What the exercise asks => Reproduce the lines below verbatim. Pictures are to be omitted.

Stored data entries:

== == ==

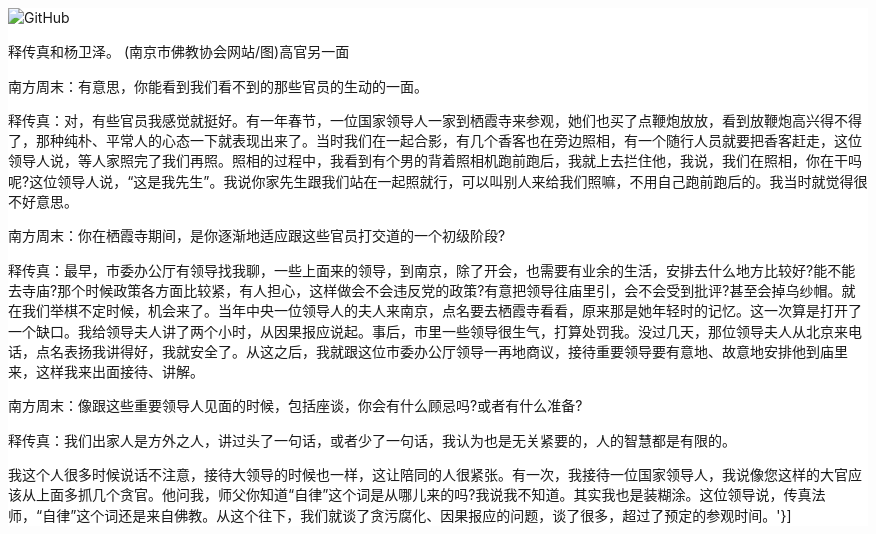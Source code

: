 ![GitHub](https://chinadigitaltimes.net/chinese/files/2022/07/post-684666-62db0aad05962.)

释传真和杨卫泽。 (南京市佛教协会网站/图)高官另一面

南方周末：有意思，你能看到我们看不到的那些官员的生动的一面。

释传真：对，有些官员我感觉就挺好。有一年春节，一位国家领导人一家到栖霞寺来参观，她们也买了点鞭炮放放，看到放鞭炮高兴得不得了，那种纯朴、平常人的心态一下就表现出来了。当时我们在一起合影，有几个香客也在旁边照相，有一个随行人员就要把香客赶走，这位领导人说，等人家照完了我们再照。照相的过程中，我看到有个男的背着照相机跑前跑后，我就上去拦住他，我说，我们在照相，你在干吗呢?这位领导人说，“这是我先生”。我说你家先生跟我们站在一起照就行，可以叫别人来给我们照嘛，不用自己跑前跑后的。我当时就觉得很不好意思。

南方周末：你在栖霞寺期间，是你逐渐地适应跟这些官员打交道的一个初级阶段?

释传真：最早，市委办公厅有领导找我聊，一些上面来的领导，到南京，除了开会，也需要有业余的生活，安排去什么地方比较好?能不能去寺庙?那个时候政策各方面比较紧，有人担心，这样做会不会违反党的政策?有意把领导往庙里引，会不会受到批评?甚至会掉乌纱帽。就在我们举棋不定时候，机会来了。当年中央一位领导人的夫人来南京，点名要去栖霞寺看看，原来那是她年轻时的记忆。这一次算是打开了一个缺口。我给领导夫人讲了两个小时，从因果报应说起。事后，市里一些领导很生气，打算处罚我。没过几天，那位领导夫人从北京来电话，点名表扬我讲得好，我就安全了。从这之后，我就跟这位市委办公厅领导一再地商议，接待重要领导要有意地、故意地安排他到庙里来，这样我来出面接待、讲解。

南方周末：像跟这些重要领导人见面的时候，包括座谈，你会有什么顾忌吗?或者有什么准备?

释传真：我们出家人是方外之人，讲过头了一句话，或者少了一句话，我认为也是无关紧要的，人的智慧都是有限的。

我这个人很多时候说话不注意，接待大领导的时候也一样，这让陪同的人很紧张。有一次，我接待一位国家领导人，我说像您这样的大官应该从上面多抓几个贪官。他问我，师父你知道“自律”这个词是从哪儿来的吗?我说我不知道。其实我也是装糊涂。这位领导说，传真法师，“自律”这个词还是来自佛教。从这个往下，我们就谈了贪污腐化、因果报应的问题，谈了很多，超过了预定的参观时间。'}]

== == ==

Answer to the exercise =>
Source code

: ![GitHub](https://chinadigitaltimes.net/chinese/files/2022/07/post-684666-62db0aad05962.)

释传真和杨卫泽。 (南京市佛教协会网站/图)高官另一面

南方周末：有意思，你能看到我们看不到的那些官员的生动的一面。

释传真：对，有些官员我感觉就挺好。有一年春节，一位国家领导人一家到栖霞寺来参观，她们也买了点鞭炮放放，看到放鞭炮高兴得不得了，那种纯朴、平常人的心态一下就表现出来了。当时我们在一起合影，有几个香客也在旁边照相，有一个随行人员就要把香客赶走，这位领导人说，等人家照完了我们再照。照相的过程中，我看到有个男的背着照相机跑前跑后，我就上去拦住他，我说，我们在照相，你在干吗呢?这位领导人说，“这是我先生”。我说你家先生跟我们站在一起照就行，可以叫别人来给我们照嘛，不用自己跑前跑后的。我当时就觉得很不好意思。

南方周末：你在栖霞寺期间，是你逐渐地适应跟这些官员打交道的一个初级阶段?

释传真：最早，市委办公厅有领导找我聊，一些上面来的领导，到南京，除了开会，也需要有业余的生活，安排去什么地方比较好?能不能去寺庙?那个时候政策各方面比较紧，有人担心，这样做会不会违反党的政策?有意把领导往庙里引，会不会受到批评?甚至会掉乌纱帽。就在我们举棋不定时候，机会来了。当年中央一位领导人的夫人来南京，点名要去栖霞寺看看，原来那是她年轻时的记忆。这一次算是打开了一个缺口。我给领导夫人讲了两个小时，从因果报应说起。事后，市里一些领导很生气，打算处罚我。没过几天，那位领导夫人从北京来电话，点名表扬我讲得好，我就安全了。从这之后，我就跟这位市委办公厅领导一再地商议，接待重要领导要有意地、故意地安排他到庙里来，这样我来出面接待、讲解。

南方周末：像跟这些重要领导人见面的时候，包括座谈，你会有什么顾忌吗?或者有什么准备?

释传真：我们出家人是方外之人，讲过头了一句话，或者少了一句话，我认为也是无关紧要的，人的智慧都是有限的。

我这个人很多时候说话不注意，接待大领导的时候也一样，这让陪同的人很紧张。有一次，我接待一位国家领导人，我说像您这样的大官应该从上面多抓几个贪官。他问我，师父你知道“自律”这个词是从哪儿来的吗?我说我不知道。其实我也是装糊涂。这位领导说，传真法师，“自律”这个词还是来自佛教。从这个往下，我们就谈了贪污腐化、因果报应的问题，谈了很多，超过了预定的参观时间。'}]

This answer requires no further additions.